Ibadah puasa sejatinya merupakan momentum untuk melakukan moratorium budaya konsumtif yang kian menihilkan tanggung jawab keberlanjutan dan keadilan distributif. Puasa sejatinya perlu meneguhkan rasa empati umat Islam terhadap kaum miskin, terutama dengan menerapkan moderasi dalam makan dan minum. Diharapkan, prilaku moderat ini tetap ber lanjut pada bulan-bulan berikutnya.
Namun, esensi Ramadhan kerapkali terabaikan dan berada dalam keadaan menyedihkan bagi sebagian umat Islam. Hal ini jelas terlihat pada prilaku belanja sebagian besar umat Islam selama Ramadhan. Banyak pihak yang justru habis- habisan memanfaatkan Ramadhan guna meraup keuntungan sebesar-besarnya. Berbagai taktik dan strategi penjualan muncul untuk mempengaruhi para konsumen Muslim.
Gairah Konsumsi
Gairah konsumsi yang dipicu di televisi lantas diperkuat di luar layar kaca. Di sekitar kita, kecenderungan peningkatan konsumsi pada bulan Ramadan melonjak tidak terkendali. Kalau dulu pusat-pusat perbelanjaan baru dipenuhi pengunjung pada paruh terakhir Ramadan, tepatnya setelah THR dibagikan, kini pusat perbelanjaan telah dipenuhi pengunjung pada awal Ramadan. Mari kita lihat fenomena di berbagai kota. Kemacetan terjadi di simpul-simpul lokasi perbelanjaan.
Tempat parkir tidak cukup lagi menampung kendaraan pengunjung hingga terpaksa mengambil badan jalan. Kasir, yang sudah ditambah posnya, dipenuhi antrean pembeli. Ruang pas baju alias bahkan sampai diberi nomor antrean saking panjangnya. Padahal, kapasitasnya sudah ditambah dua kali lipat dari jumlah pada hari-hari biasa. Pusat perbelanjaan pun jauh-jauh hari sudah menyiapkan strategi pemasaran untuk memanfaatkan gairah konsumsi yang meningkat.
Mulai dari melipatgandakan produksi sampai memasang label-label diskon, sale, bahkan pre-sale, untuk membujuk konsumen.
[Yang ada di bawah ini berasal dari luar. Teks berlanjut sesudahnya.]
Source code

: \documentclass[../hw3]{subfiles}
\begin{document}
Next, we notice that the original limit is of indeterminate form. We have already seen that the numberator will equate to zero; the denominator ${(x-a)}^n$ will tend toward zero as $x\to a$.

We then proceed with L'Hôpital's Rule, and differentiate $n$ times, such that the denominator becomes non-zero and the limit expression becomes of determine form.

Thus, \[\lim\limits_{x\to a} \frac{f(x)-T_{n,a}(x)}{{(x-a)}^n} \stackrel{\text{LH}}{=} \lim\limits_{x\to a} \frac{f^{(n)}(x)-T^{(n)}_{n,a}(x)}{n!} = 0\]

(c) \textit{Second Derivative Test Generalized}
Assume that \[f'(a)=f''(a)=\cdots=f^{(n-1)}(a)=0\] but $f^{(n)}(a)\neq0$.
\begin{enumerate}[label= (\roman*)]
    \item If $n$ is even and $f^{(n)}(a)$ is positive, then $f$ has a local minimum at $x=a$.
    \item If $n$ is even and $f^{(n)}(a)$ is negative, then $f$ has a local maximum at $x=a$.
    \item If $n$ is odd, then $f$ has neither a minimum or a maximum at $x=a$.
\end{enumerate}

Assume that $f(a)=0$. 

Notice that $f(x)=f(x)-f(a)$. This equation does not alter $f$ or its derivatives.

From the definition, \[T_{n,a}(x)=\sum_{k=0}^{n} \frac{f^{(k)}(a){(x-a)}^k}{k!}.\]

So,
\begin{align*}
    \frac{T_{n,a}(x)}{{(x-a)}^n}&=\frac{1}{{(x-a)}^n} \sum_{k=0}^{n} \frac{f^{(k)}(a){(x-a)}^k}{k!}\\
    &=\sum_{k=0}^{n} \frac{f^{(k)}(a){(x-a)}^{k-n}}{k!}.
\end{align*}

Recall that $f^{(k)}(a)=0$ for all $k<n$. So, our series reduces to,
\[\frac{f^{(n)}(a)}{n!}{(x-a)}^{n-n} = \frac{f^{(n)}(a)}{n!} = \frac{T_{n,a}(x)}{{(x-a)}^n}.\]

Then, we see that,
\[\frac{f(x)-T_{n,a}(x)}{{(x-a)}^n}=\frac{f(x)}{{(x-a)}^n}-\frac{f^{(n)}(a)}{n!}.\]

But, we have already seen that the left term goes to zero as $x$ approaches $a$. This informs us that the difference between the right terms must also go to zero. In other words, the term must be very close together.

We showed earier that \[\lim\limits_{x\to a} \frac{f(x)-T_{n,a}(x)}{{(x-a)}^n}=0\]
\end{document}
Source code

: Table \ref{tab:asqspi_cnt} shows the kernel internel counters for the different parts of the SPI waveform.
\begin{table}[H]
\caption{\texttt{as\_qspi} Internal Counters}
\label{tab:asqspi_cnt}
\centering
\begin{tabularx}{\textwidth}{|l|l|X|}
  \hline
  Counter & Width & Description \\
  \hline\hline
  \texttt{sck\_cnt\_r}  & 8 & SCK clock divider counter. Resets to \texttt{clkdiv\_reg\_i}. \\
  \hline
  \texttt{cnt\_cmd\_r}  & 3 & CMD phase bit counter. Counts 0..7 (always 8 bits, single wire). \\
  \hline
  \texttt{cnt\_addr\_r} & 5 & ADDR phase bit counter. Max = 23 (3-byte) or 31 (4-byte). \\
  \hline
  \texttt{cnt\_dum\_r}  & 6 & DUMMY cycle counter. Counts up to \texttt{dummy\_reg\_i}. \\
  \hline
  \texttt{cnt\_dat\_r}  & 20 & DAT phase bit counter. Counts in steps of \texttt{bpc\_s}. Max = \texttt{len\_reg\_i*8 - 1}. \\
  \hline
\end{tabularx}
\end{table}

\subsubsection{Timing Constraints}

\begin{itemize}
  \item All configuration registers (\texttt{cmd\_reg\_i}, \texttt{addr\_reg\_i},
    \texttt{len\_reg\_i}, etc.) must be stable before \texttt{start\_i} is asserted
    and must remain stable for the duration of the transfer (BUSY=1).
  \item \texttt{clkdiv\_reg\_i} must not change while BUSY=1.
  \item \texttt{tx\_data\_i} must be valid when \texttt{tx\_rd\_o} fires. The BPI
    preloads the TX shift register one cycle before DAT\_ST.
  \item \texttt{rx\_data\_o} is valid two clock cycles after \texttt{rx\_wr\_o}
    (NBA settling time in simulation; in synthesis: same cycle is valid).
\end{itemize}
Promosi semacam itu terbukti berhasil, karena di tengah krisis ekonomi yang berlangsung saat ini, saat harga pangan melonjak gila-gilaan, nafsu belanja masyarakat tetap tidak terbendung.
Peningkatan konsumsi pada bulan Ramadan sesungguhnya tidak lepas dari kebiasaan yang kita pelihara. Pertama, Ramadan dianggap sebagai bulan penuh penderitaan dalam mengekang hawa nafsu. Karena itu, berbuka puasa menjadi oase untuk memuaskan nafsu duniawi yang terkekang. Makanan Ramadan dibuat istimewa dibanding hari-hari sebelumnya.
Takjil, kurma, kue-kue kering hanyalah beberapa contoh keistimewaan tersebut. Buntutnya, kita jadi terbiasa lapar mata ketika membeli santapan untuk berbuka puasa. Bukan rahasia lagi bahwa apa yang kita beli kerap tidak sesuai dengan daya tampung perut kita. Kedua, Ramadan menjadi momen yang begitu istimewa sehingga perlu “dirayakan” dengan silaturahmi yang lebih dibanding hari-hari biasa. Maka, momen buka puasa bersama pun dilakukan demi memperkuat silaturahmi sambil beramal. Tidak ada yang salah dengan ini.
Tetapi, bayangkan, hampir setiap organisasi, lingkar pertemanan, keluarga besar, sampai kelompok-kelompok informal di mana kita menjadi anggotanya menjadwalkan buka (puasa) bareng. Sepanjang Ramadan, sedikitnya ada empat momen buka bersama yang diselenggarakan, yaitu buka bersama yang dijadwalkan kantor, buka bersama dengan komunitas di luar kantor, buka bersama dengan teman-teman segeng, dan buka bersama keluarga besar.
Tidak mengherankan restoran-restoran menjadi penuh dan full book untuk melayani kebutuhan tersebut! Disadari atau tidak, waktu kita terkorbankan untuk menyiapkan atau menghadiri acara tersebut. Ketiga, Idul Fitri dimaknai sebagai hari kemenangan mengatasi godaan hawa nafsu. Maka, ketika hari besar itu tiba, perlu dirayakan semeriah-meriahnya. Konsekuensinya, Lebaran ditandai dengan segala sesuatu yang serbabaru: baju baru, sepatu baru, peralatan ibadah yang baru, dekorasi rumah baru, sampai mobil baru karena mudik tampaknya membutuhkan kendaraan yang benar-benar sip untuk menghadapi kemacetan (di samping, kadang-kadang buat peningkatan simbol status juga).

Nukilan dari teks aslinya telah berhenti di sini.